09. Kejutan Di Hari Senin

Minggu, 02 November 2008 |

"Heh, Nis. Pulang sama siapa?"

"Belum tau."

"Pulang ama gue ama Eline aja Nis. Pak Wito gak jemput 'kan?"

"Gak siy."

"Terus tadi abis gue ama Eline berangkat, elu ama Kania dianter siapa?"

"Sama bokap dong."

"Ya sudah, sekarang pulang sama gue 'aja yuk."

"No thanks, Les. Gampanglah nanti gue pulang sama siapa. Paling ama Kania naik taksi atau nebeng Kim atau minta anterin Ad."

"Udah janjian sama mereka?"

"Hmmm, 'dah kok."

"Oh, ya 'udah kalo gitu. Sampai ketemu di rumah, Nis."

"Bye."

Terpaksa aku berbohong, mengatakan aku sudah janjian dengan Kim ataupun Ad. Kim memang tadi sudah aku tanyakan, tapi sayangnya ia harus buru-buru menjemput ibunya di suatu tempat. Jadi terpaksa ia menolak aku yang meminta untuk nebeng.

"Dek, kamu di mana sekarang?"

"Kantin, Nis. Kita pulang sama siapa? Gak bareng Eline sama Ales aja?"

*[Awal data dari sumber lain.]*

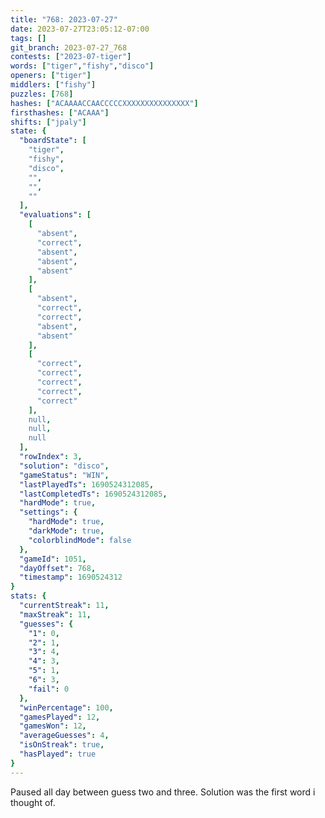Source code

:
 ```yaml
---
title: "768: 2023-07-27"
date: 2023-07-27T23:05:12-07:00
tags: []
git_branch: 2023-07-27_768
contests: ["2023-07-tiger"]
words: ["tiger","fishy","disco"]
openers: ["tiger"]
middlers: ["fishy"]
puzzles: [768]
hashes: ["ACAAAACCAACCCCCXXXXXXXXXXXXXXX"]
firsthashes: ["ACAAA"]
shifts: ["jpaly"]
state: {
  "boardState": [
    "tiger",
    "fishy",
    "disco",
    "",
    "",
    ""
  ],
  "evaluations": [
    [
      "absent",
      "correct",
      "absent",
      "absent",
      "absent"
    ],
    [
      "absent",
      "correct",
      "correct",
      "absent",
      "absent"
    ],
    [
      "correct",
      "correct",
      "correct",
      "correct",
      "correct"
    ],
    null,
    null,
    null
  ],
  "rowIndex": 3,
  "solution": "disco",
  "gameStatus": "WIN",
  "lastPlayedTs": 1690524312085,
  "lastCompletedTs": 1690524312085,
  "hardMode": true,
  "settings": {
    "hardMode": true,
    "darkMode": true,
    "colorblindMode": false
  },
  "gameId": 1051,
  "dayOffset": 768,
  "timestamp": 1690524312
}
stats: {
  "currentStreak": 11,
  "maxStreak": 11,
  "guesses": {
    "1": 0,
    "2": 1,
    "3": 4,
    "4": 3,
    "5": 1,
    "6": 3,
    "fail": 0
  },
  "winPercentage": 100,
  "gamesPlayed": 12,
  "gamesWon": 12,
  "averageGuesses": 4,
  "isOnStreak": true,
  "hasPlayed": true
}
---
```

<!-- more -->
Paused all day between guess two and three. Solution was the first word i thought of. 
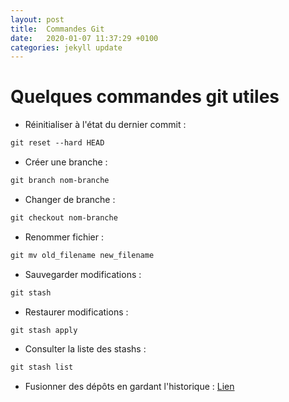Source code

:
 ```yaml
---
layout: post
title:  Commandes Git
date:   2020-01-07 11:37:29 +0100
categories: jekyll update
---
```


# Quelques commandes git utiles 

- Réinitialiser à l'état du dernier commit : 
```html
git reset --hard HEAD 
```
- Créer une branche :
```html
git branch nom-branche
```
- Changer de branche : 
```html
git checkout nom-branche
```
- Renommer fichier : 
```html
git mv old_filename new_filename
```

- Sauvegarder modifications : 
```html
git stash
```

- Restaurer modifications : 
```html
git stash apply
```

- Consulter la liste des stashs : 
```html
git stash list
```

- Fusionner des dépôts en gardant l'historique : [Lien](https://www.alexkras.com/git-merg-two-or-more-repositories-and-keeping-history/)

"Gak usahlah, kita pulang sendiri aja. Gampang. Ya 'udah aku ke sana ya."

Saat berjalan sendirian di koridor sekolah menuju kantin, tiba-tiba ada seseorang yang menepuk punggungku.

"Hai, kok sendirian?"

"Ad, where have you been? Kenapa tadi tiba-tiba ngilang di tengah pelajaran terakhir?"

"Saya dipanggil kepala sekolah."

"Ada apa?"

"About this proposal."

"Oh, jadinya kapan acaranya diadain?"

"November sampai Desember tengah. Selesai sebelum libur akhir tahun."

"Ada apa aja?"

"Rencananya ada kompetisi olah raga, seni, terus pas weekend kita ngajar anak panti dan anak jalanan di sini. Terus terakhir semuanya ditutup gelar bazar murah. Kita bakal nyewa tempat di daerah Bintaro gitu."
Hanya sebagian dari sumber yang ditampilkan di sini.